- [Assigned task] Should a line below contain the word "Fácil", report it.

_ _ _ _ _ _ _

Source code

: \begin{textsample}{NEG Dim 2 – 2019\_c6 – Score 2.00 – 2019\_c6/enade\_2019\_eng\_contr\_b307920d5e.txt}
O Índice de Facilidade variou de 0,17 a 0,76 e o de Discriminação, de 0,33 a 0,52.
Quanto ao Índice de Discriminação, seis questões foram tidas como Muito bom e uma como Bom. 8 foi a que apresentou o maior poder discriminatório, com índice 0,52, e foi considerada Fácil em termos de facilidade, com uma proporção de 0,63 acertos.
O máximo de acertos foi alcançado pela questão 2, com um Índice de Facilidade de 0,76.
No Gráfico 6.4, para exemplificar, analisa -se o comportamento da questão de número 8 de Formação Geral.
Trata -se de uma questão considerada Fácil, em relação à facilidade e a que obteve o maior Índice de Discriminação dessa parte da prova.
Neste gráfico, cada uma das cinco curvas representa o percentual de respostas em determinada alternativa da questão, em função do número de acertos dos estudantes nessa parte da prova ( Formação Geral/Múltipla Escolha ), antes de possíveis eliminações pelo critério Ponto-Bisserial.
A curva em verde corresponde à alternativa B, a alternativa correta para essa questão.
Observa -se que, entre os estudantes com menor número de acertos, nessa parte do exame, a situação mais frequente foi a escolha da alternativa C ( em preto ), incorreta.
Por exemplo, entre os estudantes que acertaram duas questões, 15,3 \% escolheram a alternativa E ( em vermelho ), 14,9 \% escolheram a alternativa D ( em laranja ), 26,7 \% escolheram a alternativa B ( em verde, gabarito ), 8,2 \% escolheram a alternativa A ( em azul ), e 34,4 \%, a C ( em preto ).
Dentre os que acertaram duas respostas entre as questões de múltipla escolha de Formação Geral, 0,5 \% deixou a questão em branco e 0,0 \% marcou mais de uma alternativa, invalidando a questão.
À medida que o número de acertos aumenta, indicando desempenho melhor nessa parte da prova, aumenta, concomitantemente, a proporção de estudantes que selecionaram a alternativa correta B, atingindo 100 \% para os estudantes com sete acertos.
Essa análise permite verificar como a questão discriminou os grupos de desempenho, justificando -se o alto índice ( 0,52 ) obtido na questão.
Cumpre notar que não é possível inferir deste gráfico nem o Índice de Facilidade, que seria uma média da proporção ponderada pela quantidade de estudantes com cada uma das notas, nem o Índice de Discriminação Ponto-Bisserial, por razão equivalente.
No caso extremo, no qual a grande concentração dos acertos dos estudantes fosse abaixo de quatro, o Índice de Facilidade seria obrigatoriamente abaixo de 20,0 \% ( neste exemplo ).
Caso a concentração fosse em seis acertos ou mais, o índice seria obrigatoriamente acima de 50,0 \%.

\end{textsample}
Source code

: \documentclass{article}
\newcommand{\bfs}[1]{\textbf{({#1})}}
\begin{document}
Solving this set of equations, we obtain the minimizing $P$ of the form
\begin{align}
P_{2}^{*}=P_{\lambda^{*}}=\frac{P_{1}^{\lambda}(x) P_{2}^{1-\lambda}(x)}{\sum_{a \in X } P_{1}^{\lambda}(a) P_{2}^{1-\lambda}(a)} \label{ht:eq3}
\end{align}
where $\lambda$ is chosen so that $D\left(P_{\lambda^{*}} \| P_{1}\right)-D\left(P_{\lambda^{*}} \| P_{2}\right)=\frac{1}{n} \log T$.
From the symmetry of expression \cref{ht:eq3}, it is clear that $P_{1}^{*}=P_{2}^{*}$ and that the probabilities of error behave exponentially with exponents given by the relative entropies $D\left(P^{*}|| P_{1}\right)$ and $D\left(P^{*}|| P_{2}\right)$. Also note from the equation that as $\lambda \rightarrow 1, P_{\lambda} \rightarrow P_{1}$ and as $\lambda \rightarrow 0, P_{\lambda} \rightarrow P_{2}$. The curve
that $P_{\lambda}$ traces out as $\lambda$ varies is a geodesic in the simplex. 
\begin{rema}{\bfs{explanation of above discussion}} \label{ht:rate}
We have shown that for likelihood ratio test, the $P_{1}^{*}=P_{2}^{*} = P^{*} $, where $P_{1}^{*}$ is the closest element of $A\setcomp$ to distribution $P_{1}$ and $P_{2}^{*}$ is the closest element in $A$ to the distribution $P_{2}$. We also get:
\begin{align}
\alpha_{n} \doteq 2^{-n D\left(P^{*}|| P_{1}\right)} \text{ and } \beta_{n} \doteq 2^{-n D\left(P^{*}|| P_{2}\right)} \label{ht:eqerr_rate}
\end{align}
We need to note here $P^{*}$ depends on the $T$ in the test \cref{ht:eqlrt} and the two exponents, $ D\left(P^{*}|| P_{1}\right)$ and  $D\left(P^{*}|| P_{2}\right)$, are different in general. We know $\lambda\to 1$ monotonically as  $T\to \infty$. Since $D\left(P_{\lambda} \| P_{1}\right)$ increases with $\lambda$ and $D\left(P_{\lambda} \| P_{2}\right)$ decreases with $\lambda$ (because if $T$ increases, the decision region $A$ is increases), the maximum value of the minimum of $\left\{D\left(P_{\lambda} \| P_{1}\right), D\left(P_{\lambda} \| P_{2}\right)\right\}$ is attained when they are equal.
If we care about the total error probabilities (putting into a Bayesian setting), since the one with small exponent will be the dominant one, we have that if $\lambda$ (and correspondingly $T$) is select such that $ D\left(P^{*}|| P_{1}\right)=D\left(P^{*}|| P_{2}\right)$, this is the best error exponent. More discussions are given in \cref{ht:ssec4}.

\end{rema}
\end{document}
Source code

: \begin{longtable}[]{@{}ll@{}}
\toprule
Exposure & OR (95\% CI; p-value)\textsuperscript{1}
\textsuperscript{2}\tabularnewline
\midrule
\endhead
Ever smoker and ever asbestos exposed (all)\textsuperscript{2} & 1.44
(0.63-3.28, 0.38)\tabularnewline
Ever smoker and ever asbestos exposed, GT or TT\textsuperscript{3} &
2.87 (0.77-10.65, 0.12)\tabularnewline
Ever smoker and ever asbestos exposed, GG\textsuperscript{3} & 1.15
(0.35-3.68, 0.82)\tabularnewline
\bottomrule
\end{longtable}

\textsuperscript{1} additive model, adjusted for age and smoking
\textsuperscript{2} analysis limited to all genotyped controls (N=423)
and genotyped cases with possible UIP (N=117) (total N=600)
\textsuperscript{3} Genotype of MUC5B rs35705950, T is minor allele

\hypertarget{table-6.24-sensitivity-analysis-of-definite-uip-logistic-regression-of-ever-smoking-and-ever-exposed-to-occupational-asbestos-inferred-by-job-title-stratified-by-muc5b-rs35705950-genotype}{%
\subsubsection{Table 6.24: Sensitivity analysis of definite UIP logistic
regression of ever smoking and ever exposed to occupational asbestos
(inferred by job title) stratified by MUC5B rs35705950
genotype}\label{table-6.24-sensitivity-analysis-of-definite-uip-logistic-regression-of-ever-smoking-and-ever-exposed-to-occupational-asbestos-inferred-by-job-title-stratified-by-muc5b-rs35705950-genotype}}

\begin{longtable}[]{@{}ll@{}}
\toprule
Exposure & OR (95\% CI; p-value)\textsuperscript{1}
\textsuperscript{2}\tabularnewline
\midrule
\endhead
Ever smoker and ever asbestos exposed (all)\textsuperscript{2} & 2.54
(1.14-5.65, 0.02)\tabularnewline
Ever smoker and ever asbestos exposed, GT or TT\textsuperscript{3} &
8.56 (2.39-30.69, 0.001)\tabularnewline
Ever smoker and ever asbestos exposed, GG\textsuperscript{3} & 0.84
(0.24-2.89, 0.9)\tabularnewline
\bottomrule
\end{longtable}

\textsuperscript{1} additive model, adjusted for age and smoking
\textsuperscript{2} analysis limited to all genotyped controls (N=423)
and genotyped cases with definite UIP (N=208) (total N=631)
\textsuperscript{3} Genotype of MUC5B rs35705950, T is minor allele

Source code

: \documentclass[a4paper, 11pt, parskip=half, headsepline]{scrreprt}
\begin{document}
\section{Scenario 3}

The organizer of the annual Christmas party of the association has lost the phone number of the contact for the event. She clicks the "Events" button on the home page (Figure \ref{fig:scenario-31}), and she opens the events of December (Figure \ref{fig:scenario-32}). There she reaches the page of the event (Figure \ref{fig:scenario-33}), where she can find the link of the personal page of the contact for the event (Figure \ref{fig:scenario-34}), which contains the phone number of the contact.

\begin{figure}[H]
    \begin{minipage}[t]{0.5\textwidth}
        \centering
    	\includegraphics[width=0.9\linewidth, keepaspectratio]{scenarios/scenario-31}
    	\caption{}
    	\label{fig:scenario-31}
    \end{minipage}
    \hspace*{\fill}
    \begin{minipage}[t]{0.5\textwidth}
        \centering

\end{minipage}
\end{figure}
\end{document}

_ _ _ _ _ _ _

- [Response area]
Quanto ao Índice de Discriminação, seis questões foram tidas como Muito bom e uma como Bom. 8 foi a que apresentou o maior poder discriminatório, com índice 0,52, e foi considerada Fácil em termos de facilidade, com uma proporção de 0,63 acertos.
Trata -se de uma questão considerada Fácil, em relação à facilidade e a que obteve o maior Índice de Discriminação dessa parte da prova.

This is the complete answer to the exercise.